DETAILED DESCRIPTION
[0020] In overview, the present disclosure concerns electronic
devices or units, some of which are referred to as communication
units, such as cellular phone or two-way radios and the like,
typically having a capability for rapidly handling data, such as
can be associated with a communication system such as an Enterprise
Network, a cellular Radio Access Network, or the like. More
particularly, various inventive concepts and principles are
embodied in circuits, electronic devices, and methods therein for
receiving an analog signal and providing a digital signal
corresponding thereto.
[0021] The instant disclosure is provided to further explain in an
enabling fashion the best modes of performing one or more
embodiments of the present invention. The disclosure is further
offered to enhance an understanding and appreciation for the
inventive principles and advantages thereof, rather than to limit
in any manner the invention. The invention is defined solely by the
appended claims including any amendments made during the pendency
of this application and all equivalents of those claims as
issued.
[0022] It is further understood that the use of relational terms
such as first and second, and the like, if any, are used solely to
distinguish one from another entity, item, or action without
necessarily requiring or implying any actual such relationship or
order between such entities, items or actions. It is noted that
some embodiments may include a plurality of processes or steps,
which can be performed in any order, unless expressly and
necessarily limited to a particular order; i.e., processes or steps
that are not so limited may be performed in any order.

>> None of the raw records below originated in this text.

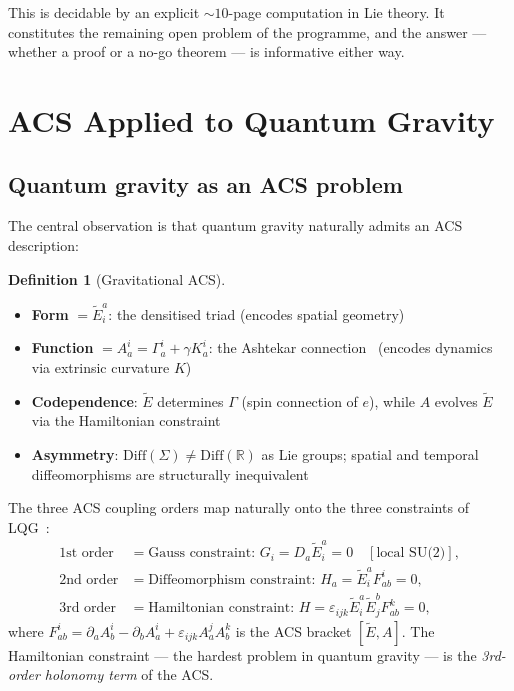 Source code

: \documentclass[11pt,a4paper]{article}
\theoremstyle{plain}
\theoremstyle{definition}
\newtheorem{definition}[theorem]{Definition}
\theoremstyle{remark}
\begin{document}
This is decidable by an explicit $\sim\!10$-page computation in Lie theory.  
It constitutes the remaining open problem of the programme, and the answer --- 
whether a proof or a no-go theorem --- is informative either way.


\section{ACS Applied to Quantum Gravity}
\label{sec:qg}

\subsection{Quantum gravity as an ACS problem}

The central observation is that quantum gravity naturally admits an ACS description:

\begin{definition}[Gravitational ACS]
\begin{itemize}[noitemsep]
  \item \textbf{Form} $= \tilde{E}^a_i$: the densitised triad (encodes spatial geometry)
  \item \textbf{Function} $= A^i_a = \Gamma^i_a + \gamma K^i_a$: the Ashtekar connection~\cite{Ashtekar1986}
    (encodes dynamics via extrinsic curvature $K$)
  \item \textbf{Codependence}: $\tilde{E}$ determines $\Gamma$ (spin connection of $e$),
    while $A$ evolves $\tilde{E}$ via the Hamiltonian constraint
  \item \textbf{Asymmetry}: $\mathrm{Diff}(\Sigma) \neq \mathrm{Diff}(\mathbb{R})$ as Lie groups;
    spatial and temporal diffeomorphisms are structurally inequivalent
\end{itemize}
\end{definition}

The three ACS coupling orders map naturally onto the three constraints of LQG~\cite{Rovelli2004,Thiemann2007}:
\begin{align}
  \text{1st order} &= \text{Gauss constraint: } G_i = D_a \tilde{E}^a_i = 0 \quad [\text{local SU(2)}], \\
  \text{2nd order} &= \text{Diffeomorphism constraint: } H_a = \tilde{E}^a_i F^i_{ab} = 0, \\
  \text{3rd order} &= \text{Hamiltonian constraint: } H = \varepsilon_{ijk}\tilde{E}^a_i\tilde{E}^b_j F^k_{ab} = 0,
\end{align}
where $F^i_{ab} = \partial_a A^i_b - \partial_b A^i_a + \varepsilon_{ijk}A^j_aA^k_b$
is the ACS bracket $[\tilde{E}, A]$.  The Hamiltonian constraint --- the hardest problem
in quantum gravity --- is the \emph{3rd-order holonomy term} of the ACS.
\end{document}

[0023] Much of the inventive functionality and many of the
inventive principles when implemented, are best supported with or
in integrated circuits (ICs) and/or software, such as application
specific ICs and/or a digital signal processor and software
therefore. It is expected that one of ordinary skill,
notwithstanding possibly significant effort and many design choices
motivated by, for example, available time, current technology, and
economic considerations, when guided by the concepts and principles
disclosed herein will be readily capable of generating such ICs
and/or software instructions with minimal experimentation.
Therefore, in the interest of brevity and minimization of any risk
of obscuring the principles and concepts according to the present
invention, further discussion of such ICs and software, if any,
will be limited to the essentials with respect to the principles
and concepts used by the exemplary embodiments.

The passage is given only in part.